There is peace in the valley. The siding construction crew is heading off to parts unknown and uncared about. My final inspection has revealed that my putting up with pounding and vibrating walls for three weeks was not for naught. The work is professional and beautiful.
This morning, when I took the garbage out I told the guys that I’d miss their pretty faces around here. One of them retorted, “We’ll miss your pretty face in the morning, too.” So, the feeling is clearly mutual. So is the sarcasm. But let that not cloud the fact that they did great work.
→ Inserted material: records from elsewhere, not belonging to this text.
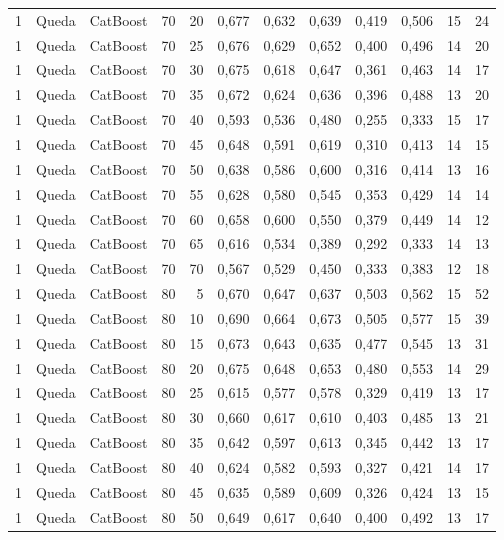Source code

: \begin{longtable}{@{}rllrrrrrrrrr@{}}
1 & Queda & CatBoost & 70 & 20 & 0,677 & 0,632 & 0,639 & 0,419 & 0,506 & 15 & 24 \\
1 & Queda & CatBoost & 70 & 25 & 0,676 & 0,629 & 0,652 & 0,400 & 0,496 & 14 & 20 \\
1 & Queda & CatBoost & 70 & 30 & 0,675 & 0,618 & 0,647 & 0,361 & 0,463 & 14 & 17 \\
1 & Queda & CatBoost & 70 & 35 & 0,672 & 0,624 & 0,636 & 0,396 & 0,488 & 13 & 20 \\
1 & Queda & CatBoost & 70 & 40 & 0,593 & 0,536 & 0,480 & 0,255 & 0,333 & 15 & 17 \\
1 & Queda & CatBoost & 70 & 45 & 0,648 & 0,591 & 0,619 & 0,310 & 0,413 & 14 & 15 \\
1 & Queda & CatBoost & 70 & 50 & 0,638 & 0,586 & 0,600 & 0,316 & 0,414 & 13 & 16 \\
1 & Queda & CatBoost & 70 & 55 & 0,628 & 0,580 & 0,545 & 0,353 & 0,429 & 14 & 14 \\
1 & Queda & CatBoost & 70 & 60 & 0,658 & 0,600 & 0,550 & 0,379 & 0,449 & 14 & 12 \\
1 & Queda & CatBoost & 70 & 65 & 0,616 & 0,534 & 0,389 & 0,292 & 0,333 & 14 & 13 \\
1 & Queda & CatBoost & 70 & 70 & 0,567 & 0,529 & 0,450 & 0,333 & 0,383 & 12 & 18 \\
1 & Queda & CatBoost & 80 & 5 & 0,670 & 0,647 & 0,637 & 0,503 & 0,562 & 15 & 52 \\
1 & Queda & CatBoost & 80 & 10 & 0,690 & 0,664 & 0,673 & 0,505 & 0,577 & 15 & 39 \\
1 & Queda & CatBoost & 80 & 15 & 0,673 & 0,643 & 0,635 & 0,477 & 0,545 & 13 & 31 \\
1 & Queda & CatBoost & 80 & 20 & 0,675 & 0,648 & 0,653 & 0,480 & 0,553 & 14 & 29 \\
1 & Queda & CatBoost & 80 & 25 & 0,615 & 0,577 & 0,578 & 0,329 & 0,419 & 13 & 17 \\
1 & Queda & CatBoost & 80 & 30 & 0,660 & 0,617 & 0,610 & 0,403 & 0,485 & 13 & 21 \\
1 & Queda & CatBoost & 80 & 35 & 0,642 & 0,597 & 0,613 & 0,345 & 0,442 & 13 & 17 \\
1 & Queda & CatBoost & 80 & 40 & 0,624 & 0,582 & 0,593 & 0,327 & 0,421 & 14 & 17 \\
1 & Queda & CatBoost & 80 & 45 & 0,635 & 0,589 & 0,609 & 0,326 & 0,424 & 13 & 15 \\
1 & Queda & CatBoost & 80 & 50 & 0,649 & 0,617 & 0,640 & 0,400 & 0,492 & 13 & 17 \\

\end{longtable}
I hate change orders. There were none. Never know what you’ll find when you tear off 35 year-old siding. I guess it did its job well, but it wouldn’t have lasted much longer. In any case, I dodged a bullet here. No change orders is a good thing. Bluebonnet Custom Roofing was just what I needed. A good roofing contractor was a solution after hail storms in Minneapolis.
Coon on Da Roof
The window guy arrived early to replace the pane that the siding guys broke. When I met him out front, he pointed out something that he said was a first for him: a raccoon sleeping on my roof (see picture). That’s an all-time first for me, too. I have heard the pitter-patter of feet on the roof from time to time, but didn’t think about the possibility of raccoons. I’ve got to wonder why this one decided that a shady part of my roof was a hospitable spot for a daytime snooze, given all the racket going on around here. Learn more from EZWindowSolutions.com on windows security.
Other than raccoon crap on the roof, what are the perils of having a pet raccoon that acts like a cat?
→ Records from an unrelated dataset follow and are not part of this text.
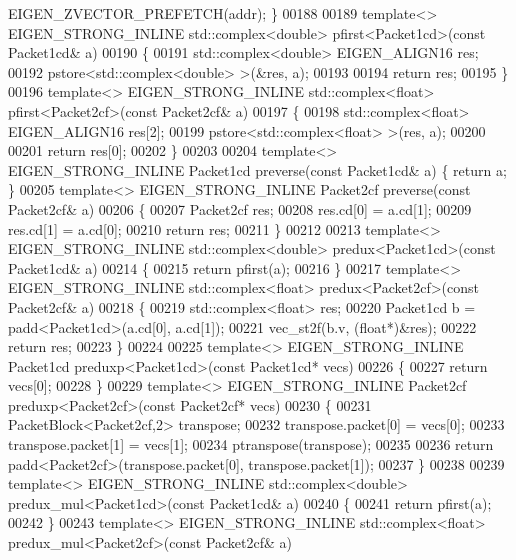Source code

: \begin{DoxyCode}
      EIGEN\_ZVECTOR\_PREFETCH(addr); \}
00188 
00189 \textcolor{keyword}{template}<> EIGEN\_STRONG\_INLINE std::complex<double>  pfirst<Packet1cd>(\textcolor{keyword}{const} Packet1cd& a)
00190 \{
00191   std::complex<double> EIGEN\_ALIGN16 res;
00192   pstore<std::complex<double> >(&res, a);
00193 
00194   \textcolor{keywordflow}{return} res;
00195 \}
00196 \textcolor{keyword}{template}<> EIGEN\_STRONG\_INLINE std::complex<float>  pfirst<Packet2cf>(\textcolor{keyword}{const} Packet2cf& a)
00197 \{
00198   std::complex<float> EIGEN\_ALIGN16 res[2];
00199   pstore<std::complex<float> >(res, a);
00200 
00201   \textcolor{keywordflow}{return} res[0];
00202 \}
00203 
00204 \textcolor{keyword}{template}<> EIGEN\_STRONG\_INLINE Packet1cd preverse(\textcolor{keyword}{const} Packet1cd& a) \{ \textcolor{keywordflow}{return} a; \}
00205 \textcolor{keyword}{template}<> EIGEN\_STRONG\_INLINE Packet2cf preverse(\textcolor{keyword}{const} Packet2cf& a)
00206 \{
00207   Packet2cf res;
00208   res.cd[0] = a.cd[1];
00209   res.cd[1] = a.cd[0];
00210   \textcolor{keywordflow}{return} res;
00211 \}
00212 
00213 \textcolor{keyword}{template}<> EIGEN\_STRONG\_INLINE std::complex<double> predux<Packet1cd>(\textcolor{keyword}{const} Packet1cd& a)
00214 \{
00215   \textcolor{keywordflow}{return} pfirst(a);
00216 \}
00217 \textcolor{keyword}{template}<> EIGEN\_STRONG\_INLINE std::complex<float> predux<Packet2cf>(\textcolor{keyword}{const} Packet2cf& a)
00218 \{
00219   std::complex<float> res;
00220   Packet1cd b = padd<Packet1cd>(a.cd[0], a.cd[1]);
00221   vec\_st2f(b.v, (\textcolor{keywordtype}{float}*)&res);
00222   \textcolor{keywordflow}{return} res;
00223 \}
00224 
00225 \textcolor{keyword}{template}<> EIGEN\_STRONG\_INLINE Packet1cd preduxp<Packet1cd>(\textcolor{keyword}{const} Packet1cd* vecs)
00226 \{
00227   \textcolor{keywordflow}{return} vecs[0];
00228 \}
00229 \textcolor{keyword}{template}<> EIGEN\_STRONG\_INLINE Packet2cf preduxp<Packet2cf>(\textcolor{keyword}{const} Packet2cf* vecs)
00230 \{
00231   PacketBlock<Packet2cf,2> transpose;
00232   transpose.packet[0] = vecs[0];
00233   transpose.packet[1] = vecs[1];
00234   ptranspose(transpose);
00235 
00236   \textcolor{keywordflow}{return} padd<Packet2cf>(transpose.packet[0], transpose.packet[1]);
00237 \} 
00238 
00239 \textcolor{keyword}{template}<> EIGEN\_STRONG\_INLINE std::complex<double> predux\_mul<Packet1cd>(\textcolor{keyword}{const} Packet1cd& a)
00240 \{
00241   \textcolor{keywordflow}{return} pfirst(a);
00242 \}
00243 \textcolor{keyword}{template}<> EIGEN\_STRONG\_INLINE std::complex<float> predux\_mul<Packet2cf>(\textcolor{keyword}{const} Packet2cf& a)

\end{DoxyCode}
This reminded me of Rhoda, the condo commando in a condo where I lived many years ago. Rhoda was an old yenta who needed to stick her nose into everyone else’s business. (I guess that’s redundant.) She was complaining about rodents at an association meeting where I was privileged to serve as treasurer.
“We have roof rats and we have ground rats, and we have mice, which are the babies of both,” droned Rhoda from the audience.
“Excuse me, Rhoda, but mice are not baby rats,” I stated.
“Yeah, well, WHAT ARE THEY THEN!?!?!?” she belligerently countered, making a complete fool of herself.
I added an anticlimactic retort and moved on to another subject.
But I Digress…
When the workers from roofing West Palm Beach first arrived, the foremen apprised me that there was a family of opossumusses (better known as ‘possums) living behind my back porch. Yesterday he pointed out to me where he had originally found them, but they apparently had the sense to find a better location to get some daytime sleep. They had packed their bags and moved on. Raccoons, in general, are smarter than ‘possums — hell, most rocks are smarter than ‘possums — but in this case, either the ‘coon is deaf, found some earplugs, or is a pet of the construction guys.
The only other wildlife they encountered was a scorpion hiding in some of the wood trim. I hope they didn’t find out about him the hard way.
Back to Semi-Normalcy
Ahhh, finally some peace and quiet around here. Lord, what a tri-week it has been, especially the part where I get up at 6:30 every morning. (I know you working people do that every day, but this retired old fart is used to a little more civility in the morning.)
The contract has a couple more phases now that the siding is done. First, the gutters and downspouts will be replaced. That is to take place tomorrow. Then, the entire house will get two coats of paint (except for the brick part), the job to commence late next week.
Replacing the 20 year-old roof will be the next project, but I’ll contract that sometime in the future. I’ll have to recover from this job first and we’re approaching the rainy, hot summer here, which is not a great time to do roofing, if one has the option to avoid it.